*DIRECTIONS FOR THIS TASK*. From the entries that follow, copy exactly the lines beginning at the line holding "( () ) (The Hon. (Mrs.) Thusitha" and continuing through the line holding "( ) (The Hon. Ravindra Samaraweera, )".

[Recorded data]
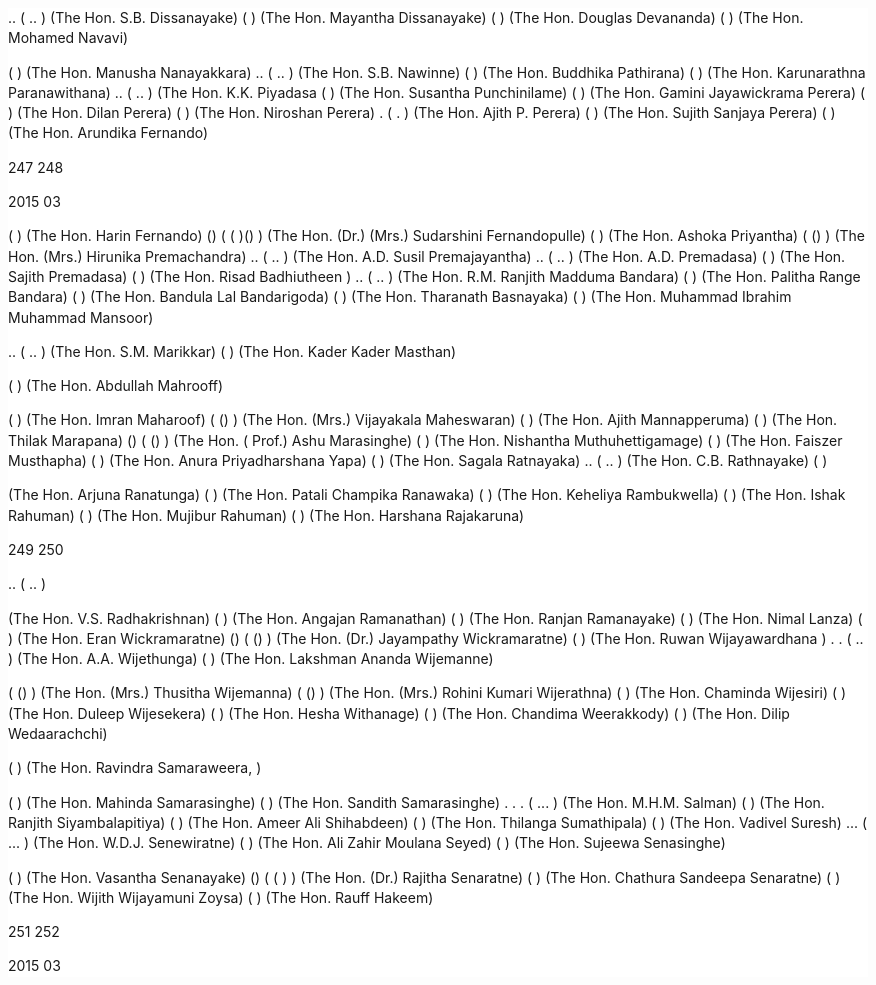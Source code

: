 .. ( .. ) (The Hon. S.B. Dissanayake) ( ) (The Hon. Mayantha Dissanayake) ( ) (The Hon. Douglas Devananda) ( ) (The Hon. Mohamed Navavi)

( ) (The Hon. Manusha Nanayakkara) .. ( .. ) (The Hon. S.B. Nawinne) ( ) (The Hon. Buddhika Pathirana) ( ) (The Hon. Karunarathna Paranawithana) .. ( .. ) (The Hon. K.K. Piyadasa ( ) (The Hon. Susantha Punchinilame) ( ) (The Hon. Gamini Jayawickrama Perera) ( ) (The Hon. Dilan Perera) ( ) (The Hon. Niroshan Perera) . ( . ) (The Hon. Ajith P. Perera) ( ) (The Hon. Sujith Sanjaya Perera) ( ) (The Hon. Arundika Fernando)

247 248

2015 03

( ) (The Hon. Harin Fernando) () ( ( )() ) (The Hon. (Dr.) (Mrs.) Sudarshini Fernandopulle) ( ) (The Hon. Ashoka Priyantha) ( () ) (The Hon. (Mrs.) Hirunika Premachandra) .. ( .. ) (The Hon. A.D. Susil Premajayantha) .. ( .. ) (The Hon. A.D. Premadasa) ( ) (The Hon. Sajith Premadasa) ( ) (The Hon. Risad Badhiutheen ) .. ( .. ) (The Hon. R.M. Ranjith Madduma Bandara) ( ) (The Hon. Palitha Range Bandara) ( ) (The Hon. Bandula Lal Bandarigoda) ( ) (The Hon. Tharanath Basnayaka) ( ) (The Hon. Muhammad Ibrahim Muhammad Mansoor)

.. ( .. ) (The Hon. S.M. Marikkar) ( ) (The Hon. Kader Kader Masthan)

( ) (The Hon. Abdullah Mahrooff)

( ) (The Hon. Imran Maharoof) ( () ) (The Hon. (Mrs.) Vijayakala Maheswaran) ( ) (The Hon. Ajith Mannapperuma) ( ) (The Hon. Thilak Marapana) () ( () ) (The Hon. ( Prof.) Ashu Marasinghe) ( ) (The Hon. Nishantha Muthuhettigamage) ( ) (The Hon. Faiszer Musthapha) ( ) (The Hon. Anura Priyadharshana Yapa) ( ) (The Hon. Sagala Ratnayaka) .. ( .. ) (The Hon. C.B. Rathnayake) ( )

(The Hon. Arjuna Ranatunga) ( ) (The Hon. Patali Champika Ranawaka) ( ) (The Hon. Keheliya Rambukwella) ( ) (The Hon. Ishak Rahuman) ( ) (The Hon. Mujibur Rahuman) ( ) (The Hon. Harshana Rajakaruna)

249 250

.. ( .. )

(The Hon. V.S. Radhakrishnan) ( ) (The Hon. Angajan Ramanathan) ( ) (The Hon. Ranjan Ramanayake) ( ) (The Hon. Nimal Lanza) ( ) (The Hon. Eran Wickramaratne) () ( () ) (The Hon. (Dr.) Jayampathy Wickramaratne) ( ) (The Hon. Ruwan Wijayawardhana ) . . ( .. ) (The Hon. A.A. Wijethunga) ( ) (The Hon. Lakshman Ananda Wijemanne)

( () ) (The Hon. (Mrs.) Thusitha Wijemanna) ( () ) (The Hon. (Mrs.) Rohini Kumari Wijerathna) ( ) (The Hon. Chaminda Wijesiri) ( ) (The Hon. Duleep Wijesekera) ( ) (The Hon. Hesha Withanage) ( ) (The Hon. Chandima Weerakkody) ( ) (The Hon. Dilip Wedaarachchi)

( ) (The Hon. Ravindra Samaraweera, )

( ) (The Hon. Mahinda Samarasinghe) ( ) (The Hon. Sandith Samarasinghe) . . . ( ... ) (The Hon. M.H.M. Salman) ( ) (The Hon. Ranjith Siyambalapitiya) ( ) (The Hon. Ameer Ali Shihabdeen) ( ) (The Hon. Thilanga Sumathipala) ( ) (The Hon. Vadivel Suresh) ... ( ... ) (The Hon. W.D.J. Senewiratne) ( ) (The Hon. Ali Zahir Moulana Seyed) ( ) (The Hon. Sujeewa Senasinghe)

( ) (The Hon. Vasantha Senanayake) () ( ( ) ) (The Hon. (Dr.) Rajitha Senaratne) ( ) (The Hon. Chathura Sandeepa Senaratne) ( ) (The Hon. Wijith Wijayamuni Zoysa) ( ) (The Hon. Rauff Hakeem)

251 252

2015 03
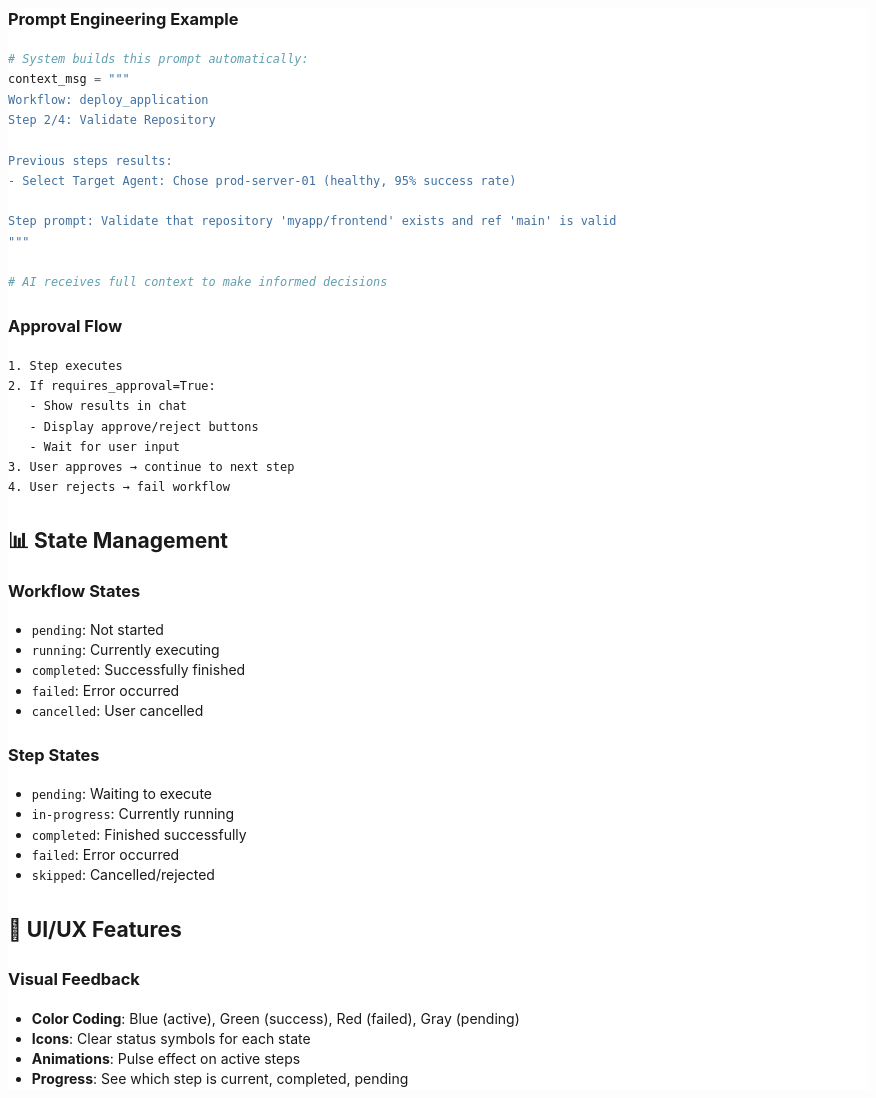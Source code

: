 
### Prompt Engineering Example
```python
# System builds this prompt automatically:
context_msg = """
Workflow: deploy_application
Step 2/4: Validate Repository

Previous steps results:
- Select Target Agent: Chose prod-server-01 (healthy, 95% success rate)

Step prompt: Validate that repository 'myapp/frontend' exists and ref 'main' is valid
"""

# AI receives full context to make informed decisions
```

### Approval Flow
```
1. Step executes
2. If requires_approval=True:
   - Show results in chat
   - Display approve/reject buttons
   - Wait for user input
3. User approves → continue to next step
4. User rejects → fail workflow
```

## 📊 State Management

### Workflow States
- `pending`: Not started
- `running`: Currently executing
- `completed`: Successfully finished
- `failed`: Error occurred
- `cancelled`: User cancelled

### Step States
- `pending`: Waiting to execute
- `in-progress`: Currently running
- `completed`: Finished successfully
- `failed`: Error occurred
- `skipped`: Cancelled/rejected

## 🎨 UI/UX Features

### Visual Feedback
- **Color Coding**: Blue (active), Green (success), Red (failed), Gray (pending)
- **Icons**: Clear status symbols for each state
- **Animations**: Pulse effect on active steps
- **Progress**: See which step is current, completed, pending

*SOLUTION TO THIS PROBLEM*.
( () ) (The Hon. (Mrs.) Thusitha Wijemanna) ( () ) (The Hon. (Mrs.) Rohini Kumari Wijerathna) ( ) (The Hon. Chaminda Wijesiri) ( ) (The Hon. Duleep Wijesekera) ( ) (The Hon. Hesha Withanage) ( ) (The Hon. Chandima Weerakkody) ( ) (The Hon. Dilip Wedaarachchi)

( ) (The Hon. Ravindra Samaraweera, )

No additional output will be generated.